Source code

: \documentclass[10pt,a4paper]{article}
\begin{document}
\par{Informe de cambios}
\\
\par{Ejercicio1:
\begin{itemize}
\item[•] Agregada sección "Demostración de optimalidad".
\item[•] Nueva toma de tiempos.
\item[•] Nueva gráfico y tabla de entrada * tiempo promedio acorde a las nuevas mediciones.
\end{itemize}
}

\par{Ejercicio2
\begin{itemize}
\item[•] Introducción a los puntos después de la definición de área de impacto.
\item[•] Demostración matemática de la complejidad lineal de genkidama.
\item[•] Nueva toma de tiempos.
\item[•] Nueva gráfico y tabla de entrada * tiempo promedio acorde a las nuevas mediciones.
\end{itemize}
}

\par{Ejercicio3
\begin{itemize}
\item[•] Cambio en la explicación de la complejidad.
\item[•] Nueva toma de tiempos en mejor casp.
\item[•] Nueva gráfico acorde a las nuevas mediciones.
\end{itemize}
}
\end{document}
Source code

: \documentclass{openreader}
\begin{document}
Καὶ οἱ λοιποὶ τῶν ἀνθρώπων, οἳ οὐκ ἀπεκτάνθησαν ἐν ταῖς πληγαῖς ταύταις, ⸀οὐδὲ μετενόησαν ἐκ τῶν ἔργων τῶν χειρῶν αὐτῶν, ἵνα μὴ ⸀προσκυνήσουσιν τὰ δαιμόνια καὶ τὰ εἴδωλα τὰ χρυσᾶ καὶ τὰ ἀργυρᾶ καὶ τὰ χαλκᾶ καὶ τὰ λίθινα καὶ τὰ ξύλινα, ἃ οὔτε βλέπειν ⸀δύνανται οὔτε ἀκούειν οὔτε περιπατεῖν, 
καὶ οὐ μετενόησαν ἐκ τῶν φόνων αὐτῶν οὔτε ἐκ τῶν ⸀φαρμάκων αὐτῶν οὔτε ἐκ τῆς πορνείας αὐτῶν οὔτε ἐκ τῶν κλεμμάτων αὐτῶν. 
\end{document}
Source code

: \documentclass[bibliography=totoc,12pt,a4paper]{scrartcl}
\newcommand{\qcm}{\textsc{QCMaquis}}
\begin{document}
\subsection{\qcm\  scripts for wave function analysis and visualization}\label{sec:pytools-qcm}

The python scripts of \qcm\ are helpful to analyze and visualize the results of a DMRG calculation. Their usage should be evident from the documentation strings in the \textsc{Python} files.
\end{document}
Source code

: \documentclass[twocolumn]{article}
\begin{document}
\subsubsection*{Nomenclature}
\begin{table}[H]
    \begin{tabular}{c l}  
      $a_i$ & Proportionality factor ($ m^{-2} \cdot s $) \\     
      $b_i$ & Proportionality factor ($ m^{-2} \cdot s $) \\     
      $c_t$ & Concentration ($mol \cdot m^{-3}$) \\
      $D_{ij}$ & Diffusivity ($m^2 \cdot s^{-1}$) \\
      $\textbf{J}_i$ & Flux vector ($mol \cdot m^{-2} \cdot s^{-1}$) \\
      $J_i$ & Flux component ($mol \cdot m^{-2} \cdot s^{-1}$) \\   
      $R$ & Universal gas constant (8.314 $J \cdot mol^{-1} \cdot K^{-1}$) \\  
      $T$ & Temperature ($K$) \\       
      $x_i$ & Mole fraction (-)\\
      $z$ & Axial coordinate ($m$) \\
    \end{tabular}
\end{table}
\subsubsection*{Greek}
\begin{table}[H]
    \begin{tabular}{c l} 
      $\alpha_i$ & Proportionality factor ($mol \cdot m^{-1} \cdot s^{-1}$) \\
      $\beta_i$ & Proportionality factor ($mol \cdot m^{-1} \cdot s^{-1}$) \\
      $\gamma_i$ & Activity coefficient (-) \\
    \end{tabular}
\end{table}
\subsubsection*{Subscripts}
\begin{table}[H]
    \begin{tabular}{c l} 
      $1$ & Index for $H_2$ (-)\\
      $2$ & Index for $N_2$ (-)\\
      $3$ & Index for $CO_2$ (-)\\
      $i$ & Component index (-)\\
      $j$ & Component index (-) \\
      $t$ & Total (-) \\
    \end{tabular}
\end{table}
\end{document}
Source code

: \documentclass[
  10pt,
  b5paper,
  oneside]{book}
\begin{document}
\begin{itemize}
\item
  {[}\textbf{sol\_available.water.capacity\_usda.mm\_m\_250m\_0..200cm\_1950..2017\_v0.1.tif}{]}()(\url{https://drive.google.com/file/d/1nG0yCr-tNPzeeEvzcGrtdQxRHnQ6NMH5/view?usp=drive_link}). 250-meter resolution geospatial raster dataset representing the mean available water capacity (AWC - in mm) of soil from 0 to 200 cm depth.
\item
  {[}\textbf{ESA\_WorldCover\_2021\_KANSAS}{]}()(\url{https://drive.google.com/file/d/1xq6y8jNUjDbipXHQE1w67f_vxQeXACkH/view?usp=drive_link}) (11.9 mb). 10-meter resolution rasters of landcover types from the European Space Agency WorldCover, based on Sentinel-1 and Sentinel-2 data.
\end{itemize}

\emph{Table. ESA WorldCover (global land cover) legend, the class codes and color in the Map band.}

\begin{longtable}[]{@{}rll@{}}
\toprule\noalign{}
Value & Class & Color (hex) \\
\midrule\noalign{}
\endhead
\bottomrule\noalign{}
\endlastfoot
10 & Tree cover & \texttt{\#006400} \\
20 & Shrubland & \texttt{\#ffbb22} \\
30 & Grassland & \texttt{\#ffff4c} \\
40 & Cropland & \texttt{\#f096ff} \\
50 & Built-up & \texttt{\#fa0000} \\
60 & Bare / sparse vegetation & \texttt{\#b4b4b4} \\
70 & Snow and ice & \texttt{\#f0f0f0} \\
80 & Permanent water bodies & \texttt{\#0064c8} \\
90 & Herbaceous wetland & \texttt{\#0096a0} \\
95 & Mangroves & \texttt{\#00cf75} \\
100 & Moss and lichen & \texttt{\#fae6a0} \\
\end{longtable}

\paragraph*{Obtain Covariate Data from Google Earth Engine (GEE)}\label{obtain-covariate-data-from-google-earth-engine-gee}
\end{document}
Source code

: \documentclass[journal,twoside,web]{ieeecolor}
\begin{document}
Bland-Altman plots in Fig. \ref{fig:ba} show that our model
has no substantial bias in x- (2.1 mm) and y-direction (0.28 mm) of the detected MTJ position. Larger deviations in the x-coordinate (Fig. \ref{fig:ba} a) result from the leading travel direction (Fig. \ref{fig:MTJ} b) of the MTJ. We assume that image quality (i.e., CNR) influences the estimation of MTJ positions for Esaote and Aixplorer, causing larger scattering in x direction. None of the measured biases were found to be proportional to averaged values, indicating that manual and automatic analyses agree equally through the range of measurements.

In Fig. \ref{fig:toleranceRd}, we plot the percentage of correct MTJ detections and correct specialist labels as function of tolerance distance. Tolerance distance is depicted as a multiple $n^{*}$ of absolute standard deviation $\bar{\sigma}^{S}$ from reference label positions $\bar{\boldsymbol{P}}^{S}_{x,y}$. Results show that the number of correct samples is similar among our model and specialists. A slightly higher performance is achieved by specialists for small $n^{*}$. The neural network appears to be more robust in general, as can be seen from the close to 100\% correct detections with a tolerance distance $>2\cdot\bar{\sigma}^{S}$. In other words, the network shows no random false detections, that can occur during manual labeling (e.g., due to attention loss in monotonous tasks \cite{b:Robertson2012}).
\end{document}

━━━━━━━━━━━━━━━━

▶ _What is required_: Your task is to transcribe the listing in full, so that each line reads exactly as before.

▶ _Solution to the problem_:
Source code

: \documentclass[10pt,a4paper]{article}
\begin{document}
\par{Informe de cambios}
\\
\par{Ejercicio1:
\begin{itemize}
\item[•] Agregada sección "Demostración de optimalidad".
\item[•] Nueva toma de tiempos.
\item[•] Nueva gráfico y tabla de entrada * tiempo promedio acorde a las nuevas mediciones.
\end{itemize}
}

\par{Ejercicio2
\begin{itemize}
\item[•] Introducción a los puntos después de la definición de área de impacto.
\item[•] Demostración matemática de la complejidad lineal de genkidama.
\item[•] Nueva toma de tiempos.
\item[•] Nueva gráfico y tabla de entrada * tiempo promedio acorde a las nuevas mediciones.
\end{itemize}
}

\par{Ejercicio3
\begin{itemize}
\item[•] Cambio en la explicación de la complejidad.
\item[•] Nueva toma de tiempos en mejor casp.
\item[•] Nueva gráfico acorde a las nuevas mediciones.
\end{itemize}
}
\end{document}
Source code

: \documentclass{openreader}
\begin{document}
Καὶ οἱ λοιποὶ τῶν ἀνθρώπων, οἳ οὐκ ἀπεκτάνθησαν ἐν ταῖς πληγαῖς ταύταις, ⸀οὐδὲ μετενόησαν ἐκ τῶν ἔργων τῶν χειρῶν αὐτῶν, ἵνα μὴ ⸀προσκυνήσουσιν τὰ δαιμόνια καὶ τὰ εἴδωλα τὰ χρυσᾶ καὶ τὰ ἀργυρᾶ καὶ τὰ χαλκᾶ καὶ τὰ λίθινα καὶ τὰ ξύλινα, ἃ οὔτε βλέπειν ⸀δύνανται οὔτε ἀκούειν οὔτε περιπατεῖν, 
καὶ οὐ μετενόησαν ἐκ τῶν φόνων αὐτῶν οὔτε ἐκ τῶν ⸀φαρμάκων αὐτῶν οὔτε ἐκ τῆς πορνείας αὐτῶν οὔτε ἐκ τῶν κλεμμάτων αὐτῶν. 
\end{document}
Source code

: \documentclass[bibliography=totoc,12pt,a4paper]{scrartcl}
\newcommand{\qcm}{\textsc{QCMaquis}}
\begin{document}
\subsection{\qcm\  scripts for wave function analysis and visualization}\label{sec:pytools-qcm}

The python scripts of \qcm\ are helpful to analyze and visualize the results of a DMRG calculation. Their usage should be evident from the documentation strings in the \textsc{Python} files.
\end{document}
Source code

: \documentclass[twocolumn]{article}
\begin{document}
\subsubsection*{Nomenclature}
\begin{table}[H]
    \begin{tabular}{c l}  
      $a_i$ & Proportionality factor ($ m^{-2} \cdot s $) \\     
      $b_i$ & Proportionality factor ($ m^{-2} \cdot s $) \\     
      $c_t$ & Concentration ($mol \cdot m^{-3}$) \\
      $D_{ij}$ & Diffusivity ($m^2 \cdot s^{-1}$) \\
      $\textbf{J}_i$ & Flux vector ($mol \cdot m^{-2} \cdot s^{-1}$) \\
      $J_i$ & Flux component ($mol \cdot m^{-2} \cdot s^{-1}$) \\   
      $R$ & Universal gas constant (8.314 $J \cdot mol^{-1} \cdot K^{-1}$) \\  
      $T$ & Temperature ($K$) \\       
      $x_i$ & Mole fraction (-)\\
      $z$ & Axial coordinate ($m$) \\
    \end{tabular}
\end{table}
\subsubsection*{Greek}
\begin{table}[H]
    \begin{tabular}{c l} 
      $\alpha_i$ & Proportionality factor ($mol \cdot m^{-1} \cdot s^{-1}$) \\
      $\beta_i$ & Proportionality factor ($mol \cdot m^{-1} \cdot s^{-1}$) \\
      $\gamma_i$ & Activity coefficient (-) \\
    \end{tabular}
\end{table}
\subsubsection*{Subscripts}
\begin{table}[H]
    \begin{tabular}{c l} 
      $1$ & Index for $H_2$ (-)\\
      $2$ & Index for $N_2$ (-)\\
      $3$ & Index for $CO_2$ (-)\\
      $i$ & Component index (-)\\
      $j$ & Component index (-) \\
      $t$ & Total (-) \\
    \end{tabular}
\end{table}
\end{document}
Source code

: \documentclass[
  10pt,
  b5paper,
  oneside]{book}
\begin{document}
\begin{itemize}
\item
  {[}\textbf{sol\_available.water.capacity\_usda.mm\_m\_250m\_0..200cm\_1950..2017\_v0.1.tif}{]}()(\url{https://drive.google.com/file/d/1nG0yCr-tNPzeeEvzcGrtdQxRHnQ6NMH5/view?usp=drive_link}). 250-meter resolution geospatial raster dataset representing the mean available water capacity (AWC - in mm) of soil from 0 to 200 cm depth.
\item
  {[}\textbf{ESA\_WorldCover\_2021\_KANSAS}{]}()(\url{https://drive.google.com/file/d/1xq6y8jNUjDbipXHQE1w67f_vxQeXACkH/view?usp=drive_link}) (11.9 mb). 10-meter resolution rasters of landcover types from the European Space Agency WorldCover, based on Sentinel-1 and Sentinel-2 data.
\end{itemize}

\emph{Table. ESA WorldCover (global land cover) legend, the class codes and color in the Map band.}

\begin{longtable}[]{@{}rll@{}}
\toprule\noalign{}
Value & Class & Color (hex) \\
\midrule\noalign{}
\endhead
\bottomrule\noalign{}
\endlastfoot
10 & Tree cover & \texttt{\#006400} \\
20 & Shrubland & \texttt{\#ffbb22} \\
30 & Grassland & \texttt{\#ffff4c} \\
40 & Cropland & \texttt{\#f096ff} \\
50 & Built-up & \texttt{\#fa0000} \\
60 & Bare / sparse vegetation & \texttt{\#b4b4b4} \\
70 & Snow and ice & \texttt{\#f0f0f0} \\
80 & Permanent water bodies & \texttt{\#0064c8} \\
90 & Herbaceous wetland & \texttt{\#0096a0} \\
95 & Mangroves & \texttt{\#00cf75} \\
100 & Moss and lichen & \texttt{\#fae6a0} \\
\end{longtable}

\paragraph*{Obtain Covariate Data from Google Earth Engine (GEE)}\label{obtain-covariate-data-from-google-earth-engine-gee}
\end{document}
Source code

: \documentclass[journal,twoside,web]{ieeecolor}
\begin{document}
Bland-Altman plots in Fig. \ref{fig:ba} show that our model
has no substantial bias in x- (2.1 mm) and y-direction (0.28 mm) of the detected MTJ position. Larger deviations in the x-coordinate (Fig. \ref{fig:ba} a) result from the leading travel direction (Fig. \ref{fig:MTJ} b) of the MTJ. We assume that image quality (i.e., CNR) influences the estimation of MTJ positions for Esaote and Aixplorer, causing larger scattering in x direction. None of the measured biases were found to be proportional to averaged values, indicating that manual and automatic analyses agree equally through the range of measurements.

In Fig. \ref{fig:toleranceRd}, we plot the percentage of correct MTJ detections and correct specialist labels as function of tolerance distance. Tolerance distance is depicted as a multiple $n^{*}$ of absolute standard deviation $\bar{\sigma}^{S}$ from reference label positions $\bar{\boldsymbol{P}}^{S}_{x,y}$. Results show that the number of correct samples is similar among our model and specialists. A slightly higher performance is achieved by specialists for small $n^{*}$. The neural network appears to be more robust in general, as can be seen from the close to 100\% correct detections with a tolerance distance $>2\cdot\bar{\sigma}^{S}$. In other words, the network shows no random false detections, that can occur during manual labeling (e.g., due to attention loss in monotonous tasks \cite{b:Robertson2012}).
\end{document}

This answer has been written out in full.